There is no guarantee that people that post projects on ButterStarter will deliver on their projects, use the money to implement their projects, or that the completed projects will meet backers’ expectations.

Sound familiar? It’s actually from “ButterStarter”, a tongue in cheek project shared on Kickstarter by Peter Serafinowicz’s alter ego “Brian Butterfield”. Whilst it might be for fun, and continues Butterfield’s trademark of being late to just about every business and technology idea ever, its description of how “ButterStarter” will work shines a pretty harsh light on Kickstarter itself and the risks inherent in backing a project.

Why do we gamble on Kickstarter projects?

Since I started blogging about crowdfunding and running my own experimental campaigns, I’ve come into contact with a lot of people who have complained about projects that they have backed that have never delivered. Perversely, the piece of feedback that I have received most often on my current campaign is that people “don’t get” why I am crowdfunding a finished project. It seems that peopleprefer to back projects that aren’t finished, even though there seem to be frequent examples of projects failing to deliver.

The Doom that Came to Atlantic City failed after raising $122,874 against a target of $35,000. One of the people involved has given a personal pledge to repay all the money, but on no fixed schedule. The comments section makes for interesting reading, with backers calling for details accounts of all expenditures and one backer even going so far as to track down the rental details of the company offices that the Kickstarter allegedly helped fund.

The failed Montrex Watches Kickstarter, which raised $61,504 against a $7,000 goal, takes a more antagonistic turn with the project spokesperson blaming the backers for derailing the project:

The plan at this point is to expect that backers will seek legal remedies and that we will take the position that the backers for the project were involved to help build the project but ultimately destroyed it and that since it was destroyed by backers, then we will not be the only parties damaged. The entire team including the backers will share the damage of the now completely destroyed brand.

Some backers have lost hundreds of dollars in these cases, and Reddit holds a growing list of Kickstarter failures that makes grim reading whether you are a regular backer of crowdfunded projects or thinking about starting your own.

Of course, there are lots and lots of projects that do deliver. This post isn’t about failure rates (even though they would be very interesting to calculate) but about what should happen when a project does fail.

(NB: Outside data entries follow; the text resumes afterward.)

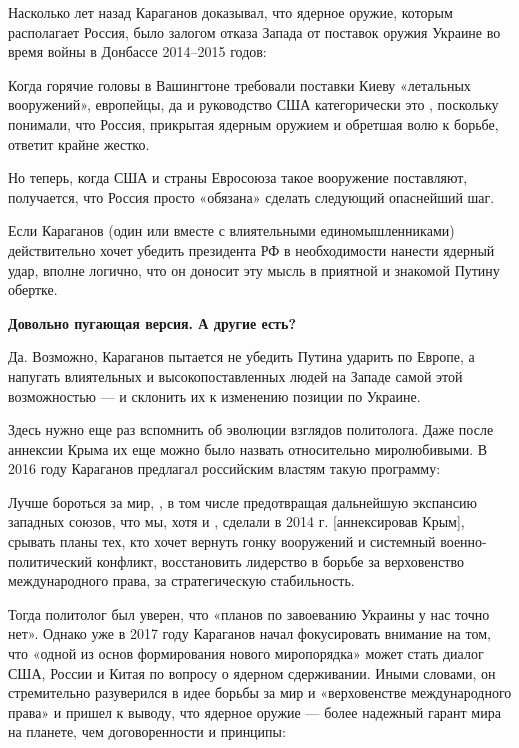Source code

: Насколько лет назад Караганов доказывал, что ядерное оружие, которым располагает Россия, было залогом отказа Запада от поставок оружия Украине во время войны в Донбассе 2014–2015 годов:

\begin{fancyquotes}
    Когда горячие головы в Вашингтоне требовали поставки Киеву «летальных вооружений», европейцы, да и руководство США категорически это , поскольку понимали, что Россия, прикрытая ядерным оружием и обретшая волю к борьбе, ответит крайне жестко.
\end{fancyquotes}

Но теперь, когда США и страны Евросоюза такое вооружение поставляют, получается, что Россия просто «обязана» сделать следующий опаснейший шаг.

Если Караганов (один или вместе с влиятельными единомышленниками) действительно хочет убедить президента РФ в необходимости нанести ядерный удар, вполне логично, что он доносит эту мысль в приятной и знакомой Путину обертке.

\textbf{Довольно пугающая версия. А другие есть?}

Да. Возможно, Караганов пытается не убедить Путина ударить по Европе, а напугать влиятельных и высокопоставленных людей на Западе самой этой возможностью --- и склонить их к изменению позиции по Украине.

Здесь нужно еще раз вспомнить об эволюции взглядов политолога. Даже после аннексии Крыма их еще можно было назвать относительно миролюбивыми. В 2016 году Караганов предлагал российским властям такую программу:

\begin{fancyquotes}
    Лучше бороться за мир, , в том числе предотвращая дальнейшую экспансию западных союзов, что мы, хотя и , сделали в 2014 г. [аннексировав Крым], срывать планы тех, кто хочет вернуть гонку вооружений и системный военно-политический конфликт, восстановить лидерство в борьбе за верховенство международного права, за стратегическую стабильность.
\end{fancyquotes}

Тогда политолог был уверен, что «планов по завоеванию Украины у нас точно нет». Однако уже в 2017 году Караганов начал фокусировать внимание на том, что «одной из основ формирования нового миропорядка» может стать диалог США, России и Китая по вопросу о ядерном сдерживании. Иными словами, он стремительно разуверился в идее борьбы за мир и «верховенстве международного права» и пришел к выводу, что ядерное оружие — более надежный гарант мира на планете, чем договоренности и принципы:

Is it time for a KickStarter “Escrow” Mechanism?

Personally, I would like to see crowdfunding platforms start to take ownership of this issue. Holding back the money until the project has been delivered is clearly not possible – the whole point of the Kickstarter (and others) mechanism that the projects get the backing they need to get started (hence why people maybe don’t understand what I’m doing!).

Instead, I think the crowdfunding platforms should implement a “sliding scale” approach to how much money they retain for successful campaigns, with the scale ramping up if the original target amount is exceeded, and pledge some of this money into a fund to refund users directly on failed projects. It then becomes the job of the crowdfunding platform itself to chase down projects that fail to deliver and get the lost monies back from them themselves. The project never sees this money, even if it delivers – it is a cost of doing business on Kickstarter just like the existing fees, credit card transaction costs, etc.

It will never work

If you think this can’t work, take a look at eBay’s Resolution Centre. eBay underwrite every transaction on their platform. Even though they, like Kickstarter, “never touch the money” in a peer-to-peer PayPal transaction, they still underwrite every transaction. By doing this eBay succesfully took the risk out of eBay transactions for both the buyer and the seller by positioning themselves as guarantor on the transaction and the arbiter of fairness.

Doesn’t that punish people who do deliver?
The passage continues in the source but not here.